The evolution of production automation

While there are still very large manufacturers using physical (manual) kan-ban cards for inventory replenishment and spreadsheets to schedule production, part of the evolution into the big data environment involves moving into higher levels of automation.

Any single manufacturer may fit into multiple areas of the evolution curve based on maturity and areas of investment priority. The catalyst in moving up the curve – and enabling greater degrees of automation – is the ability to connect, access and synchronize data. And at the demand-driven pinnacle, manufacturers are managing their operations and the extended supply chain through a single system of record that is driving production based on actual demand (or consumption).

In this lean and fully connected enterprise, everyone is working from the same information. IEs have a single view into the status of all the machines on the shop floor to pinpoint and resolve issues quickly. The optimal pace for end-to end production is established by understanding the capacity of the system’s constraints. The root cause of a downtime event is made clear by viewing contextual data – not just process data. Greater communication, collaboration and innovation follow.

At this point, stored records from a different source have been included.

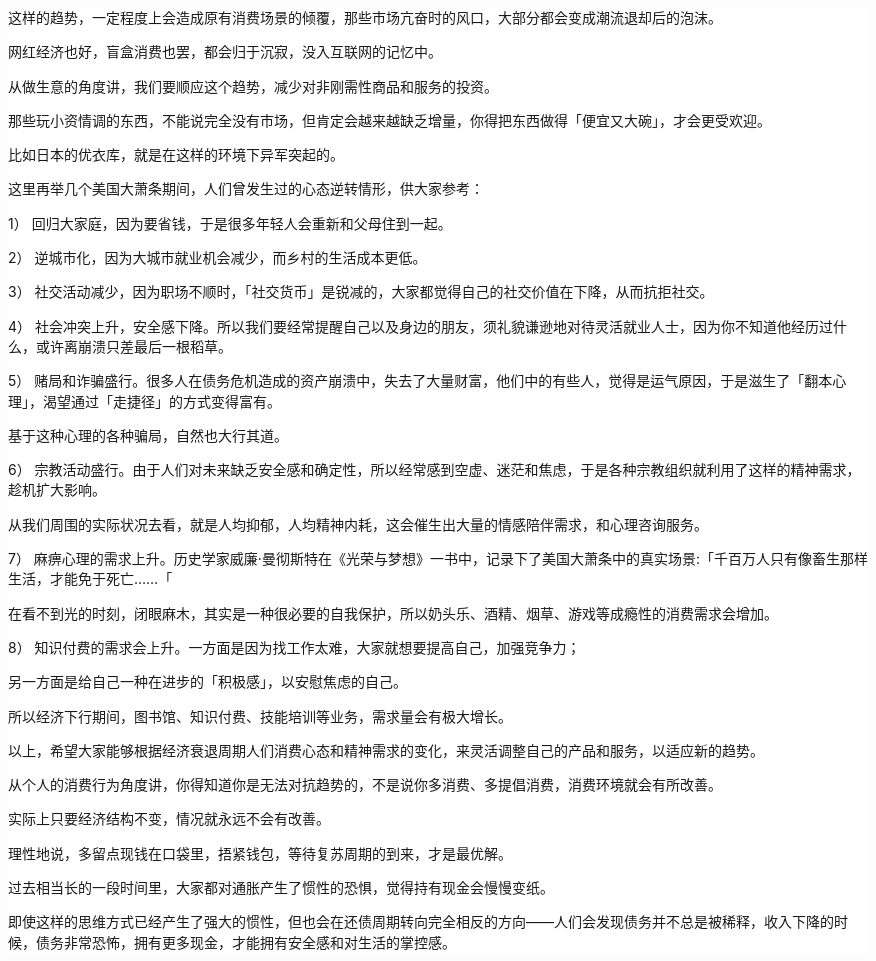 这样的趋势，一定程度上会造成原有消费场景的倾覆，那些市场亢奋时的风口，大部分都会变成潮流退却后的泡沫。

网红经济也好，盲盒消费也罢，都会归于沉寂，没入互联网的记忆中。

从做生意的角度讲，我们要顺应这个趋势，减少对非刚需性商品和服务的投资。

那些玩小资情调的东西，不能说完全没有市场，但肯定会越来越缺乏增量，你得把东西做得「便宜又大碗」，才会更受欢迎。

比如日本的优衣库，就是在这样的环境下异军突起的。

这里再举几个美国大萧条期间，人们曾发生过的心态逆转情形，供大家参考：

1） 回归大家庭，因为要省钱，于是很多年轻人会重新和父母住到一起。

2） 逆城市化，因为大城市就业机会减少，而乡村的生活成本更低。

3） 社交活动减少，因为职场不顺时，「社交货币」是锐减的，大家都觉得自己的社交价值在下降，从而抗拒社交。

4） 社会冲突上升，安全感下降。所以我们要经常提醒自己以及身边的朋友，须礼貌谦逊地对待灵活就业人士，因为你不知道他经历过什么，或许离崩溃只差最后一根稻草。

5） 赌局和诈骗盛行。很多人在债务危机造成的资产崩溃中，失去了大量财富，他们中的有些人，觉得是运气原因，于是滋生了「翻本心理」，渴望通过「走捷径」的方式变得富有。

基于这种心理的各种骗局，自然也大行其道。

6） 宗教活动盛行。由于人们对未来缺乏安全感和确定性，所以经常感到空虚、迷茫和焦虑，于是各种宗教组织就利用了这样的精神需求，趁机扩大影响。

从我们周围的实际状况去看，就是人均抑郁，人均精神内耗，这会催生出大量的情感陪伴需求，和心理咨询服务。

7） 麻痹心理的需求上升。历史学家威廉·曼彻斯特在《光荣与梦想》一书中，记录下了美国大萧条中的真实场景:「千百万人只有像畜生那样生活，才能免于死亡……「

在看不到光的时刻，闭眼麻木，其实是一种很必要的自我保护，所以奶头乐、酒精、烟草、游戏等成瘾性的消费需求会增加。

8） 知识付费的需求会上升。一方面是因为找工作太难，大家就想要提高自己，加强竞争力；

另一方面是给自己一种在进步的「积极感」，以安慰焦虑的自己。

所以经济下行期间，图书馆、知识付费、技能培训等业务，需求量会有极大增长。

以上，希望大家能够根据经济衰退周期人们消费心态和精神需求的变化，来灵活调整自己的产品和服务，以适应新的趋势。

从个人的消费行为角度讲，你得知道你是无法对抗趋势的，不是说你多消费、多提倡消费，消费环境就会有所改善。

实际上只要经济结构不变，情况就永远不会有改善。

理性地说，多留点现钱在口袋里，捂紧钱包，等待复苏周期的到来，才是最优解。

过去相当长的一段时间里，大家都对通胀产生了惯性的恐惧，觉得持有现金会慢慢变纸。

即使这样的思维方式已经产生了强大的惯性，但也会在还债周期转向完全相反的方向——人们会发现债务并不总是被稀释，收入下降的时候，债务非常恐怖，拥有更多现金，才能拥有安全感和对生活的掌控感。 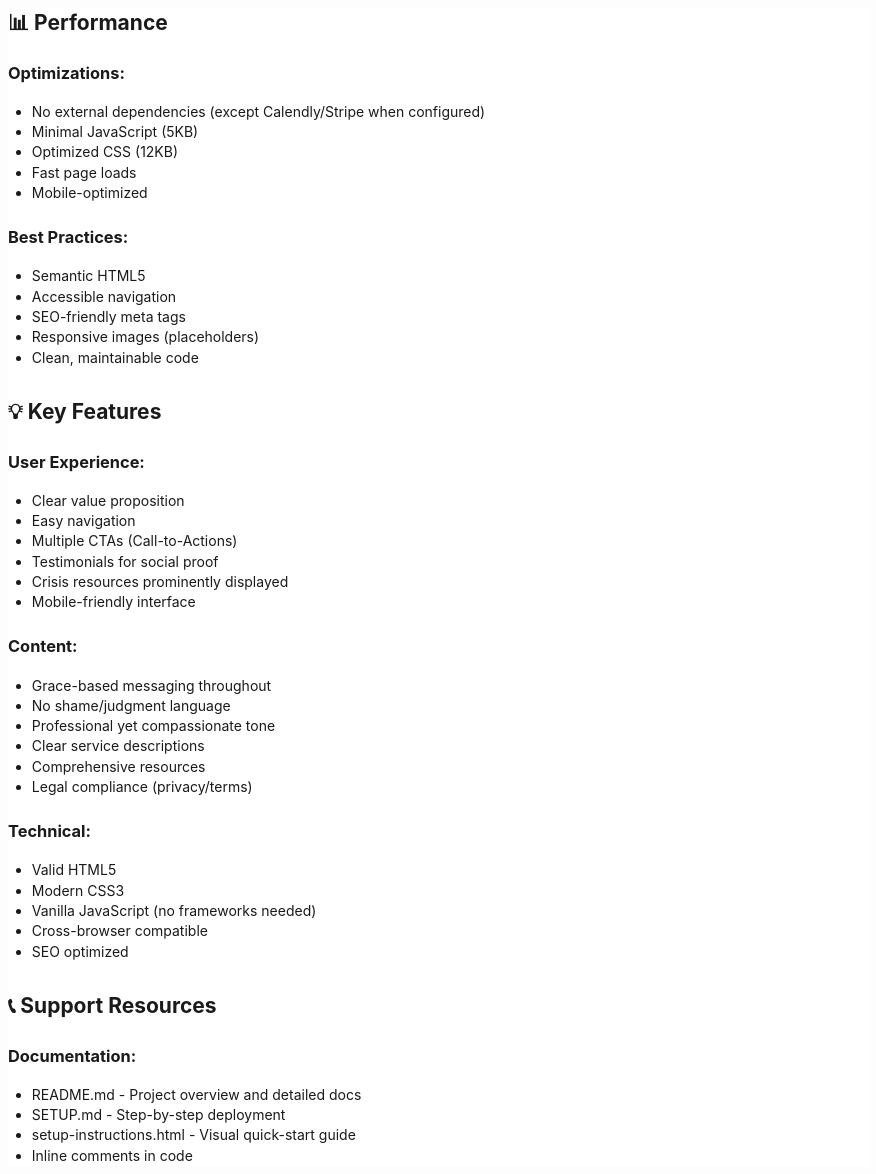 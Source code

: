## 📊 Performance

### Optimizations:
- No external dependencies (except Calendly/Stripe when configured)
- Minimal JavaScript (5KB)
- Optimized CSS (12KB)
- Fast page loads
- Mobile-optimized

### Best Practices:
- Semantic HTML5
- Accessible navigation
- SEO-friendly meta tags
- Responsive images (placeholders)
- Clean, maintainable code

## 💡 Key Features

### User Experience:
- Clear value proposition
- Easy navigation
- Multiple CTAs (Call-to-Actions)
- Testimonials for social proof
- Crisis resources prominently displayed
- Mobile-friendly interface

### Content:
- Grace-based messaging throughout
- No shame/judgment language
- Professional yet compassionate tone
- Clear service descriptions
- Comprehensive resources
- Legal compliance (privacy/terms)

### Technical:
- Valid HTML5
- Modern CSS3
- Vanilla JavaScript (no frameworks needed)
- Cross-browser compatible
- SEO optimized

## 📞 Support Resources

### Documentation:
- README.md - Project overview and detailed docs
- SETUP.md - Step-by-step deployment
- setup-instructions.html - Visual quick-start guide
- Inline comments in code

Industrial engineering benefits when production constraints are automated, the route Wenger went to solve its shop floor, works-in-process and other issues. Demand-driven manufacturing requires synchronization to drive end-to-end production flow. Synchronization is achieved through a closed loop between planning, scheduling and execution. A system that aligns materials, methods, machines and resources can make dynamic adjustments in real time.

Now, orders are released into production based on the capacity of the constraints in the system. This allows manufacturing to achieve a constant level of work flowing through the entire production process (versus localized machines, lines or work cells). Establishing an optimal level of work-in-process (WIP) inventory increased capacity.

Wenger found its technology solution, now in effect for four years, included a patented scheduling algorithm that automatically establishes the optimal production rate based on the capacity of its constraints and releases work into production accordingly. The results were impressive:

  • On-time delivery increased from 40 percent to 95 percent-plus
  • WIP reduction of 15 percent in first few months
  • Reduced stock outs of stocked parts by 25 percent

There is a change in how industrial engineers are used in automating manufacturing facilities, particularly those with complex processes or systems. The impact of end-to-end production planning, scheduling and execution facilitates rapid response to customer demand. Automation, coupled with empowering the right people with the right data and the right time, permits innovation and focused continuous improvement.